= Work instruction =
Each line that contains the string "Debugging" counts once; report how many such lines appear in the data, as a number only.

_ _ _ _ _ _ _

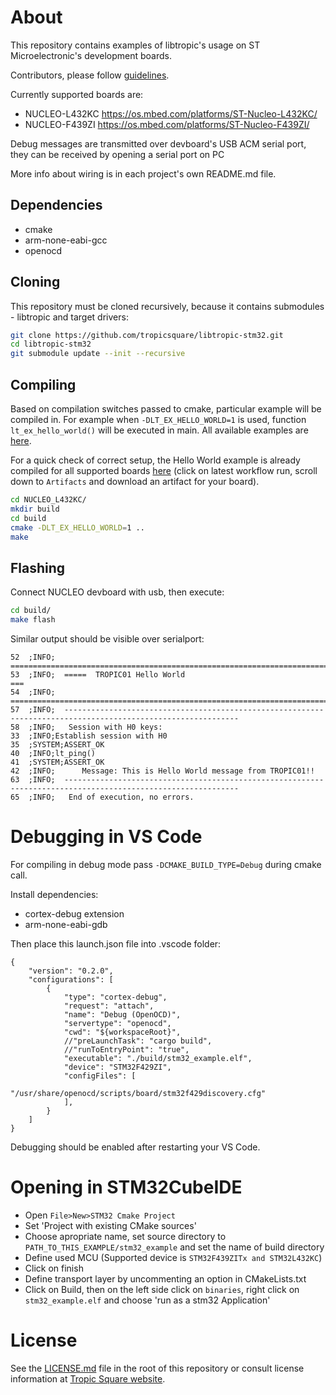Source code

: # About

This repository contains examples of libtropic's usage on ST Microelectronic's development boards.

Contributors, please follow [guidelines](https://github.com/tropicsquare/libtropic-stm32/blob/master/CONTRIBUTING.md).

Currently supported boards are:

* NUCLEO-L432KC https://os.mbed.com/platforms/ST-Nucleo-L432KC/
* NUCLEO-F439ZI https://os.mbed.com/platforms/ST-Nucleo-F439ZI/


Debug messages are transmitted over devboard's USB ACM serial port, they can be received by opening a serial port on PC

More info about wiring is in each project's own README.md file.


## Dependencies

* cmake
* arm-none-eabi-gcc
* openocd

## Cloning

This repository must be cloned recursively, because it contains submodules - libtropic and target drivers:

```bash
git clone https://github.com/tropicsquare/libtropic-stm32.git
cd libtropic-stm32
git submodule update --init --recursive
```

## Compiling

Based on compilation switches passed to cmake, particular example will be compiled in. For example when `-DLT_EX_HELLO_WORLD=1` is used, function `lt_ex_hello_world()` will be executed in main. All available examples are [here](https://github.com/tropicsquare/libtropic/tree/master/examples).

For a quick check of correct setup, the Hello World example is already compiled for all supported boards [here](https://github.com/tropicsquare/libtropic-stm32/actions/workflows/hello_world_artifact.yml) (click on latest workflow run, scroll down to `Artifacts` and download an artifact for your board).

```bash
cd NUCLEO_L432KC/
mkdir build
cd build
cmake -DLT_EX_HELLO_WORLD=1 ..
make
```

## Flashing

Connect NUCLEO devboard with usb, then execute:

```bash
cd build/
make flash
```

Similar output should be visible over serialport:
```
52	;INFO;	=======================================================================
53	;INFO;	=====  TROPIC01 Hello World                                         ===
54	;INFO;	=======================================================================
57	;INFO;	-------------------------------------------------------------------------------------------------------------
58	;INFO;	 Session with H0 keys:
33	;INFO;Establish session with H0
35	;SYSTEM;ASSERT_OK
40	;INFO;lt_ping()
41	;SYSTEM;ASSERT_OK
42	;INFO;		Message: This is Hello World message from TROPIC01!!
63	;INFO;	-------------------------------------------------------------------------------------------------------------
65	;INFO;	 End of execution, no errors.

```


# Debugging in VS Code

For compiling in debug mode pass `-DCMAKE_BUILD_TYPE=Debug` during cmake call.

Install dependencies:

* cortex-debug extension
* arm-none-eabi-gdb

Then place this launch.json file into .vscode folder:

```
{
    "version": "0.2.0",
    "configurations": [
        {
            "type": "cortex-debug",
            "request": "attach",
            "name": "Debug (OpenOCD)",
            "servertype": "openocd",
            "cwd": "${workspaceRoot}",
            //"preLaunchTask": "cargo build",
            //"runToEntryPoint": "true",
            "executable": "./build/stm32_example.elf",
            "device": "STM32F429ZI",
            "configFiles": [
                "/usr/share/openocd/scripts/board/stm32f429discovery.cfg"
            ],
        }
    ]
}

```

Debugging should be enabled after restarting your VS Code.

# Opening in STM32CubeIDE

* Open `File>New>STM32 Cmake Project`
* Set 'Project with existing CMake sources'
* Choose apropriate name, set source directory to `PATH_TO_THIS_EXAMPLE/stm32_example` and set the name of build directory
* Define used MCU (Supported device is `STM32F439ZITx and STM32L432KC`)
* Click on finish
* Define transport layer by uncommenting an option in CMakeLists.txt
* Click on Build, then on the left side click on `binaries`, right click on `stm32_example.elf` and choose 'run as a stm32 Application'

# License

See the [LICENSE.md](LICENSE.md) file in the root of this repository or consult license information at [Tropic Square website](https://tropicsquare.com/license).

_ _ _ _ _ _ _

= Response to the task =
2